2.4.1 LC3-Ⅱ蛋白表达水平变化：与对照组相比，LPS组和75 mg M+LPS组小鼠黑质部位LC3-Ⅱ蛋白表达水平显著提高，25 mg M+LPS和50 mg M+LPS组小鼠的LC3-Ⅱ蛋白表达水平也提高(P<0.001)，75 mg M组小鼠黑质部位LC3-Ⅱ蛋白水平也出现少量增加(P<0.05)，50 mg M组无明显变化(P>0.05)。与LPS组相比，75 mg M+LPS组小鼠黑质部位LC3-Ⅱ蛋白表达水平进一步增加(P<0.05)，而25 mg M+LPS和50 mg M+LPS组小鼠黑质部位LC3-Ⅱ蛋白水平显著下降(P<0.01)。见图4。

图2 小鼠黑质部位小胶质细胞(Iba-1)，30 μm

注：与对照组比较，**P<0.01；与LPS组比较，#P<0.05，##P<0.01图3 小鼠黑质部位α-synuclein蛋白表达变化(n=4)

注：与对照组比较，*P<0.05，***P<0.001；与LPS组比较，#P<0.05，##P<0.01图4 小鼠黑质部位LC3-Ⅱ蛋白表达变化(n=4)

2.4.2 p62蛋白表达水平变化：与对照组相比，LPS组和75 mg M+LPS组小鼠黑质部位p62蛋白水平显著增加(P<0.001)，25 mg M+LPS和50 mg M+LPS组小鼠无明显变化(P>0.05)；与LPS组相比，25 mg M+LPS和50 mg M+LPS组小鼠黑质部位p62蛋白水平明显下降(P<0.001)。见图5。

2.4.3 HDAC6蛋白表达水平变化：与对照组相比，LPS组和75 mg M+LPS组小鼠黑质部位HDAC6蛋白水平显著增加(P<0.001)，25 mg M+LPS和50 mg M+LPS组小鼠轻度增加(P<0.01)；与LPS组相比，25 mg M+LPS和50 mg M+LPS组小鼠黑质部位HDAC6蛋白水平明显下降(P<0.001)。见图6。

3 结论

注：与对照组比较，***P<0.001；与LPS组比较， ###P<0.001图5 小鼠黑质部位p62蛋白表达变化(n=4)

注：与对照组比较，**P<0.01，***P<0.001；与LPS组比较，###P<0.001图6 小鼠黑质部位HDAC6蛋白表达变化(n=4)

目前PD的病因尚不明确，黑质多巴胺能神经元变性坏死和α-synuclein的异常积聚是PD的主要病理特征。
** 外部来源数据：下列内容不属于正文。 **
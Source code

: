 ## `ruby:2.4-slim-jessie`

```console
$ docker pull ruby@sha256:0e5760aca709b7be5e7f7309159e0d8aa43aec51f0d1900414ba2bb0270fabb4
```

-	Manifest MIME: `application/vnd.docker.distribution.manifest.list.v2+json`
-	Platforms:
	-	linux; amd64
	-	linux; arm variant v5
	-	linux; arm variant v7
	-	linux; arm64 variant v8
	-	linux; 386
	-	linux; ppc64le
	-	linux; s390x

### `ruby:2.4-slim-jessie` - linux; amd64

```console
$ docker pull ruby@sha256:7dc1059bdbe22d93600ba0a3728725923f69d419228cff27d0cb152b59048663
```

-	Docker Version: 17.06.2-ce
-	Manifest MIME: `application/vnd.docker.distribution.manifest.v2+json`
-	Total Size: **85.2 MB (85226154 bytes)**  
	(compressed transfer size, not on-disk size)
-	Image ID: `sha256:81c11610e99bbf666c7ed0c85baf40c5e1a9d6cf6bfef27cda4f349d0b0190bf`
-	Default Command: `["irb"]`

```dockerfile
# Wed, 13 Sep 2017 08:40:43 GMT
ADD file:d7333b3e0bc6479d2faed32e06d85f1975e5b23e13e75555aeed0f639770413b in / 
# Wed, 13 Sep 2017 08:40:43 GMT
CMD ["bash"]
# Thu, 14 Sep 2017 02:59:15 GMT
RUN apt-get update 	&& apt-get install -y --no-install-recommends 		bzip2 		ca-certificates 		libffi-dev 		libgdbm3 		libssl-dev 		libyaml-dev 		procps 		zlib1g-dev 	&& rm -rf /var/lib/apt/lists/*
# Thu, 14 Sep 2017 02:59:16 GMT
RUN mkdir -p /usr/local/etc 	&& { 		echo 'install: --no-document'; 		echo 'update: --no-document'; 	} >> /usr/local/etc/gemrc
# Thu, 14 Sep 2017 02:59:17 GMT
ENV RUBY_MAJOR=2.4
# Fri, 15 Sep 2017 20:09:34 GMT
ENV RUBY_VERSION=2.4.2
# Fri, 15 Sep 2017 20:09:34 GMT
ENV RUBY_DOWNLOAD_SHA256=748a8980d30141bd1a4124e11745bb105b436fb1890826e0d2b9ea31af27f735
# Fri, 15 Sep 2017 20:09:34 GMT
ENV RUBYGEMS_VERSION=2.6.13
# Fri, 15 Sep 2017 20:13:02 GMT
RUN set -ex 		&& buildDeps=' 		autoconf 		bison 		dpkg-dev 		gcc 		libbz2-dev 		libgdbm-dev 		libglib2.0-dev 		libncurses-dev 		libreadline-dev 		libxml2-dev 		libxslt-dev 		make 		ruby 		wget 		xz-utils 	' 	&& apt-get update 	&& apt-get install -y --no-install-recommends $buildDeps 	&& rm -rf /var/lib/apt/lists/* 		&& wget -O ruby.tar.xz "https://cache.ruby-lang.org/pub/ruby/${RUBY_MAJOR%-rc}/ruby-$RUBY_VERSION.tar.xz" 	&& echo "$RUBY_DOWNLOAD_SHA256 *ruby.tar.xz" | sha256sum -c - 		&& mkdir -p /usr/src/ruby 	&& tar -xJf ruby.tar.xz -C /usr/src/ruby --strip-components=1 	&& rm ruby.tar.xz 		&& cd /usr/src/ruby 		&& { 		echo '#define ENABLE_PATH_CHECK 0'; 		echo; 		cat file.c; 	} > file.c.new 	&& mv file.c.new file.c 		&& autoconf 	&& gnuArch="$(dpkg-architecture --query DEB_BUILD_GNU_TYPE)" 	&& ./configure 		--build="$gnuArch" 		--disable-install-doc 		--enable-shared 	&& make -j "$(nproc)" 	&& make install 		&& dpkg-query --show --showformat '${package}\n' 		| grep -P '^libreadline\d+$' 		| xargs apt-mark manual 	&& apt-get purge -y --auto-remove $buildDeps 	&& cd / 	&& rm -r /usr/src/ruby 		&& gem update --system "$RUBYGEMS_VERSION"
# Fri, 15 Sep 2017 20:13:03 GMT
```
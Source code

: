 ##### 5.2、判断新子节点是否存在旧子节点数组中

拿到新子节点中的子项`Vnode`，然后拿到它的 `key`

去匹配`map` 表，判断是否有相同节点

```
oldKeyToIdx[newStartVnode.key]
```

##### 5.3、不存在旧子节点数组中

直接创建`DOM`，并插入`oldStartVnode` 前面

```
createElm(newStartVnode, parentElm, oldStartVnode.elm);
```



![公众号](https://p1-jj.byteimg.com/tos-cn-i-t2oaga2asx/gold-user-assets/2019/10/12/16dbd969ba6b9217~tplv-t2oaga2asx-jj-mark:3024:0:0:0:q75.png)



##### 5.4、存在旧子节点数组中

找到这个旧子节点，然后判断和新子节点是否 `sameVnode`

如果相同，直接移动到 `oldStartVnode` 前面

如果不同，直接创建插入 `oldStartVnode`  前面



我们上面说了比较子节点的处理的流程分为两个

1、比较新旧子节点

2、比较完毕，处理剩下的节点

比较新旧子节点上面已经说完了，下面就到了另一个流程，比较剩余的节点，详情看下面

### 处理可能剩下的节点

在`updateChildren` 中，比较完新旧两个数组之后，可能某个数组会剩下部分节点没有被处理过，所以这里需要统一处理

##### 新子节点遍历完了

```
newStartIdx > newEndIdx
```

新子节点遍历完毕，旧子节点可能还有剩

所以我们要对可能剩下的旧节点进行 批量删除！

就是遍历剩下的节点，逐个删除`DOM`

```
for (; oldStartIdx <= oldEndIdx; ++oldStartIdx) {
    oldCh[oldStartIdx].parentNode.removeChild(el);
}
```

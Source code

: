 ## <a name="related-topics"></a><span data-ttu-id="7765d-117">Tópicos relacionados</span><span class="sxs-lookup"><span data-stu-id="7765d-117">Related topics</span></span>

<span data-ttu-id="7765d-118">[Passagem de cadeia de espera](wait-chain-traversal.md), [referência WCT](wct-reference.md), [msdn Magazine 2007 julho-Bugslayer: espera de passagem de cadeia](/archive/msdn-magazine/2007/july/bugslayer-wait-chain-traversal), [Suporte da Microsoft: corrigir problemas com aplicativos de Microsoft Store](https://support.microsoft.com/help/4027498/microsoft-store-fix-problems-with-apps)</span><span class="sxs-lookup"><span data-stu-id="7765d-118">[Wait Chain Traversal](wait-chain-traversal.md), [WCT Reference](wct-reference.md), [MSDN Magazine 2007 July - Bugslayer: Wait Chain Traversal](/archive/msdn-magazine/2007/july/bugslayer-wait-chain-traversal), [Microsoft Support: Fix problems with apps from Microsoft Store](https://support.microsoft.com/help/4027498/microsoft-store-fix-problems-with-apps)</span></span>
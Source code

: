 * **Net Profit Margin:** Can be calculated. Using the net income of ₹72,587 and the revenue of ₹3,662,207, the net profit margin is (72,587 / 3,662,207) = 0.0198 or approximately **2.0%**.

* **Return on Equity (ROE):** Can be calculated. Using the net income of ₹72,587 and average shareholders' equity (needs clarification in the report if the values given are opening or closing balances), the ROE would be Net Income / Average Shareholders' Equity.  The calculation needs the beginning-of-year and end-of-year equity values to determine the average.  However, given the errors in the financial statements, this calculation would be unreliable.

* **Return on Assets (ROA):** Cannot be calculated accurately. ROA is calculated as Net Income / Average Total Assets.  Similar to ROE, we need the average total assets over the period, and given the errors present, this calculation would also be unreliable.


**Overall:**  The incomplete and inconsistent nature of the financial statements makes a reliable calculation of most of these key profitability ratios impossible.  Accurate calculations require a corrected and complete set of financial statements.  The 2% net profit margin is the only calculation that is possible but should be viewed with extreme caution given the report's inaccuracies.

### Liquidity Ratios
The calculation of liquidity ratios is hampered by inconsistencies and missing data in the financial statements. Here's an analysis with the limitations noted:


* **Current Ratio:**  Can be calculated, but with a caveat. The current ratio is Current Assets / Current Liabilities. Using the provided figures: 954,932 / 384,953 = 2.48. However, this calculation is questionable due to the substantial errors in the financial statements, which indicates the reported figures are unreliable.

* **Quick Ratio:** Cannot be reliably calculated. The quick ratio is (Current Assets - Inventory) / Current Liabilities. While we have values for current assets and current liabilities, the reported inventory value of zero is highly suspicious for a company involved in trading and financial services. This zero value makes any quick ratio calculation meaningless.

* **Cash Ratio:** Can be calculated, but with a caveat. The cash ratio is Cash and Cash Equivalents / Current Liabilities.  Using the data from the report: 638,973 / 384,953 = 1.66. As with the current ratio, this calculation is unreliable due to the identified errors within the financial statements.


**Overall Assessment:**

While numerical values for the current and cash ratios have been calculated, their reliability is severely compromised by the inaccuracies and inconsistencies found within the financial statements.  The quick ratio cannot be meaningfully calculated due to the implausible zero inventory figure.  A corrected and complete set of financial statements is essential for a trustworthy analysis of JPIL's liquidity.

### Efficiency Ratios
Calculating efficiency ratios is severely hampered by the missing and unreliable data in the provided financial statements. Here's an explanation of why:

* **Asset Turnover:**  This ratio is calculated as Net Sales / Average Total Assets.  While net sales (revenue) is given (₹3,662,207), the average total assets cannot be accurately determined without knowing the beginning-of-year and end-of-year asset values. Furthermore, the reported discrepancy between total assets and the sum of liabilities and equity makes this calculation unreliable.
神经炎症是所有神经退行性疾病的共同病理机制，受损神经元和炎症反应之间存在着自我推进式的恶性循环，任何能打破该恶性循环的治疗都应该可以延缓该类神经疾病的进展。基因学分析提示，许多炎症因子的DNA多态性是PD的危险因素[8]；抗炎药物能降低小胶质细胞的活性，减少促炎症因子的分泌，各国学者纷纷致力于寻找合适的药物调控促炎因子的生成，从而在神经退行性疾病的治疗中发挥神经保护作用[5,7]。

本研究表明，25 mg/kg、50 mg/kg米诺环素干预能明显改善PD模型小鼠的急性运动障碍，减轻黑质部位的急性炎症反应，在一定程度上打破黑质部位受损多巴胺神经元和炎症反应之间自我推进式的恶性循环，有可能延缓多巴胺神经元的进行性缺失。PD的发病与多种机制有关，其中α-synuclein清除受损和自噬功能障碍是其中重要的一环。分泌至胞外的α-synuclein不仅会造成周围神经元的损伤[9]，还可以激活周围胶质细胞导致神经炎症的发生[10]。因此，能够激活自噬的药物可通过促进α-synuclein清除来延缓疾病进展[11]。本研究在证实了米诺环素的抗炎症作用同时，研究了小鼠黑质部位α-synuclein蛋白水平变化，发现25 mg/kg、50 mg/kg米诺环素的预处理亦能缓解PD小鼠黑质部位α-synuclein的异常聚集。因此，笔者有理由推测米诺环素可能通过减少α-synuclein的积聚而延缓PD的进程。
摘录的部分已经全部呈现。